Saved entries:
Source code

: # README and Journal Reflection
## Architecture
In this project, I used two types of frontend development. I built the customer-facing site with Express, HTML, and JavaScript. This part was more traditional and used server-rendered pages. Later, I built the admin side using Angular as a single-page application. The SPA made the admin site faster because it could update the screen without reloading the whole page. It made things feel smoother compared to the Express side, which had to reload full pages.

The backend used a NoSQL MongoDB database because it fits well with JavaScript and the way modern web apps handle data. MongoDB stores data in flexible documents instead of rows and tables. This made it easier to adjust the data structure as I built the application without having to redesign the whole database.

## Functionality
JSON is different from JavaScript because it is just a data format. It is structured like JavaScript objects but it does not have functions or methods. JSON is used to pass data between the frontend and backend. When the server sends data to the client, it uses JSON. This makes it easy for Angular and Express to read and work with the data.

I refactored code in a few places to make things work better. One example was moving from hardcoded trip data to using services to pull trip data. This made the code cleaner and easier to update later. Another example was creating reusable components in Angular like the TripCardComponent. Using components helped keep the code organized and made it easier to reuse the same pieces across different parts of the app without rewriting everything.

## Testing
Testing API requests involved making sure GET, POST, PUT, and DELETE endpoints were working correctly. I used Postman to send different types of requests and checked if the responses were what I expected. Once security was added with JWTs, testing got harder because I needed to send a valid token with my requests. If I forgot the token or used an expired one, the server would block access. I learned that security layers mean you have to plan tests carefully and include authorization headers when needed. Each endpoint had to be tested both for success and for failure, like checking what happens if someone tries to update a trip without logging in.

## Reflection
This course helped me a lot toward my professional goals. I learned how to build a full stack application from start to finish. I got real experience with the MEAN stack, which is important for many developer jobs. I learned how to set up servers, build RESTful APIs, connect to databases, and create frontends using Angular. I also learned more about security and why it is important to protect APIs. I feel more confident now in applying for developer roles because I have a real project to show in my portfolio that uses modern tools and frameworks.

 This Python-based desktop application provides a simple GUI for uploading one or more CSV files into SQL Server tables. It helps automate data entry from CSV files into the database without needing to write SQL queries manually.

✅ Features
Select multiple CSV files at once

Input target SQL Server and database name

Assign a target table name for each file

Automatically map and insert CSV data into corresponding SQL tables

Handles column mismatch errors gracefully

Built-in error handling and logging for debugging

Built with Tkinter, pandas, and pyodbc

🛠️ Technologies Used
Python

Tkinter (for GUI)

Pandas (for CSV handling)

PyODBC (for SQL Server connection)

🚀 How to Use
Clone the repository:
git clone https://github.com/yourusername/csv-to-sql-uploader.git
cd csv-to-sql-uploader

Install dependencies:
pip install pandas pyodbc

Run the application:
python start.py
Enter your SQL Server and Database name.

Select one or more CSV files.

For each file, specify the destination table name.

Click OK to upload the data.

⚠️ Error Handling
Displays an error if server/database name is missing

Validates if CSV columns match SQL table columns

# Task to complete
Every single line in the records above must be written out exactly.

# Response below
Source code

: # README and Journal Reflection
## Architecture
In this project, I used two types of frontend development. I built the customer-facing site with Express, HTML, and JavaScript. This part was more traditional and used server-rendered pages. Later, I built the admin side using Angular as a single-page application. The SPA made the admin site faster because it could update the screen without reloading the whole page. It made things feel smoother compared to the Express side, which had to reload full pages.

The backend used a NoSQL MongoDB database because it fits well with JavaScript and the way modern web apps handle data. MongoDB stores data in flexible documents instead of rows and tables. This made it easier to adjust the data structure as I built the application without having to redesign the whole database.

## Functionality
JSON is different from JavaScript because it is just a data format. It is structured like JavaScript objects but it does not have functions or methods. JSON is used to pass data between the frontend and backend. When the server sends data to the client, it uses JSON. This makes it easy for Angular and Express to read and work with the data.

I refactored code in a few places to make things work better. One example was moving from hardcoded trip data to using services to pull trip data. This made the code cleaner and easier to update later. Another example was creating reusable components in Angular like the TripCardComponent. Using components helped keep the code organized and made it easier to reuse the same pieces across different parts of the app without rewriting everything.

## Testing
Testing API requests involved making sure GET, POST, PUT, and DELETE endpoints were working correctly. I used Postman to send different types of requests and checked if the responses were what I expected. Once security was added with JWTs, testing got harder because I needed to send a valid token with my requests. If I forgot the token or used an expired one, the server would block access. I learned that security layers mean you have to plan tests carefully and include authorization headers when needed. Each endpoint had to be tested both for success and for failure, like checking what happens if someone tries to update a trip without logging in.

## Reflection
This course helped me a lot toward my professional goals. I learned how to build a full stack application from start to finish. I got real experience with the MEAN stack, which is important for many developer jobs. I learned how to set up servers, build RESTful APIs, connect to databases, and create frontends using Angular. I also learned more about security and why it is important to protect APIs. I feel more confident now in applying for developer roles because I have a real project to show in my portfolio that uses modern tools and frameworks.

 This Python-based desktop application provides a simple GUI for uploading one or more CSV files into SQL Server tables. It helps automate data entry from CSV files into the database without needing to write SQL queries manually.

✅ Features
Select multiple CSV files at once

Input target SQL Server and database name

Assign a target table name for each file

Automatically map and insert CSV data into corresponding SQL tables

Handles column mismatch errors gracefully

Built-in error handling and logging for debugging

Built with Tkinter, pandas, and pyodbc

🛠️ Technologies Used
Python

Tkinter (for GUI)

Pandas (for CSV handling)

PyODBC (for SQL Server connection)

🚀 How to Use
Clone the repository:
git clone https://github.com/yourusername/csv-to-sql-uploader.git
cd csv-to-sql-uploader

Install dependencies:
pip install pandas pyodbc

Run the application:
python start.py
Enter your SQL Server and Database name.

Select one or more CSV files.

For each file, specify the destination table name.

Click OK to upload the data.

⚠️ Error Handling
Displays an error if server/database name is missing

Validates if CSV columns match SQL table columns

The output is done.